┌─ Data to examine

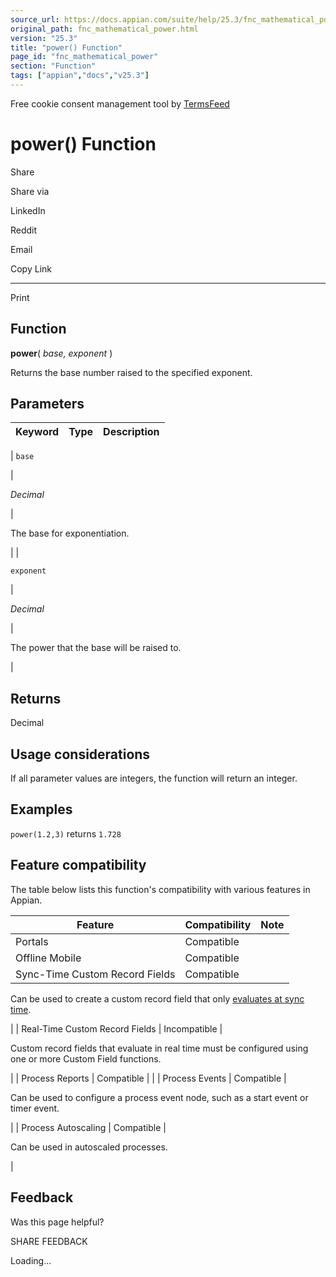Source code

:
 ```yaml
---
source_url: https://docs.appian.com/suite/help/25.3/fnc_mathematical_power.html
original_path: fnc_mathematical_power.html
version: "25.3"
title: "power() Function"
page_id: "fnc_mathematical_power"
section: "Function"
tags: ["appian","docs","v25.3"]
---
```



Free cookie consent management tool by [TermsFeed](https://www.termsfeed.com/)

# power() Function

Share

Share via

LinkedIn

Reddit

Email

Copy Link

* * *

Print

## Function

**power**( _base, exponent_ )

Returns the base number raised to the specified exponent.

## Parameters

| Keyword | Type | Description |
| --- | --- | --- |
|
`base`

 |

_Decimal_

 |

The base for exponentiation.

 |
|

`exponent`

 |

_Decimal_

 |

The power that the base will be raised to.

 |

## Returns

Decimal

## Usage considerations

If all parameter values are integers, the function will return an integer.

## Examples

`power(1.2,3)` returns `1.728`

## Feature compatibility

The table below lists this function's compatibility with various features in Appian.

| Feature | Compatibility | Note |
| --- | --- | --- |
| Portals | Compatible |  |
| Offline Mobile | Compatible |  |
| Sync-Time Custom Record Fields | Compatible |
Can be used to create a custom record field that only [evaluates at sync time](custom-record-fields.html#prodlink-sync-time-evaluations).

 |
| Real-Time Custom Record Fields | Incompatible |

Custom record fields that evaluate in real time must be configured using one or more Custom Field functions.

 |
| Process Reports | Compatible |  |
| Process Events | Compatible |

Can be used to configure a process event node, such as a start event or timer event.

 |
| Process Autoscaling | Compatible |

Can be used in autoscaled processes.

 |

## Feedback

Was this page helpful?

SHARE FEEDBACK

Loading...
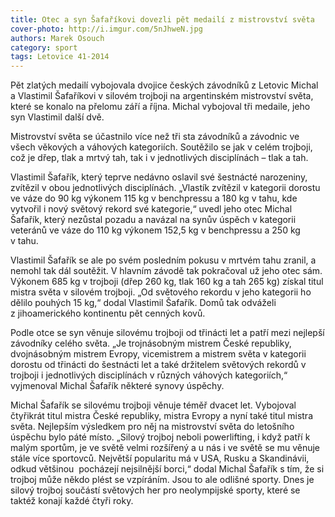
 ```yaml
---
title: Otec a syn Šafaříkovi dovezli pět medailí z mistrovství světa
cover-photo: http://i.imgur.com/5nJhweN.jpg
authors: Marek Osouch
category: sport
tags: Letovice 41-2014 
---
```


Pět zlatých medailí vybojovala dvojice českých závodníků z Letovic Michal a Vlastimil Šafaříkovi v silovém trojboji na argentinském mistrovství světa, které se konalo na přelomu září a října. Michal vybojoval tři medaile, jeho syn Vlastimil další dvě.

Mistrovství světa se účastnilo více než tři sta závodníků a závodnic ve všech věkových a váhových kategoriích. Soutěžilo se jak v celém trojboji, což je dřep, tlak a mrtvý tah, tak i v jednotlivých disciplínách – tlak a tah.

Vlastimil Šafařík, který teprve nedávno oslavil své šestnácté narozeniny, zvítězil v obou jednotlivých disciplínách. „Vlastík zvítězil v kategorii dorostu ve váze do 90 kg výkonem 115 kg v benchpressu a 180 kg v tahu, kde vytvořil i nový světový rekord své kategorie,“ uvedl jeho otec Michal Šafařík, který nezůstal pozadu a navázal na synův úspěch v kategorii veteránů ve váze do 110 kg výkonem 152,5 kg v benchpressu a 250 kg v tahu.

Vlastimil Šafařík se ale po svém posledním pokusu v mrtvém tahu zranil, a nemohl tak dál soutěžit. V hlavním závodě tak pokračoval už jeho otec sám. Výkonem 685 kg v trojboji (dřep 260 kg, tlak 160 kg a tah 265 kg) získal titul mistra světa v silovém trojboji. „Od světového rekordu v jeho kategorii ho dělilo pouhých 15 kg,“ dodal Vlastimil Šafařík. Domů tak odváželi z jihoamerického kontinentu pět cenných kovů. 

Podle otce se syn věnuje silovému trojboji od třinácti let a patří mezi nejlepší závodníky celého světa. „Je trojnásobným mistrem České republiky, dvojnásobným mistrem Evropy, vicemistrem a mistrem světa v kategorii dorostu od třinácti do šestnácti let a také držitelem světových rekordů v trojboji i jednotlivých disciplínách v různých váhových kategoriích,“ vyjmenoval Michal Šafařík některé synovy úspěchy. 

Michal Šafařík se silovému trojboji věnuje téměř dvacet let. Vybojoval čtyřikrát titul mistra České republiky, mistra Evropy a nyní také titul mistra světa. Nejlepším výsledkem pro něj na mistrovství světa do letošního úspěchu bylo páté místo.
„Silový trojboj neboli powerlifting, i když patří k malým sportům, je ve světě velmi rozšířený a u nás i ve světě se mu věnuje stále více sportovců. Největší popularitu má v USA, Rusku a Skandinávii, odkud většinou  pocházejí nejsilnější borci,“ dodal Michal Šafařík s tím, že si trojboj může někdo plést se vzpíráním. Jsou to ale odlišné sporty. Dnes je silový trojboj součástí světových her pro neolympijské sporty, které se taktéž konají každé čtyři roky.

└─

Exercise: Count every line above that includes the string "republiky", and answer with the count only.

Task solution: 2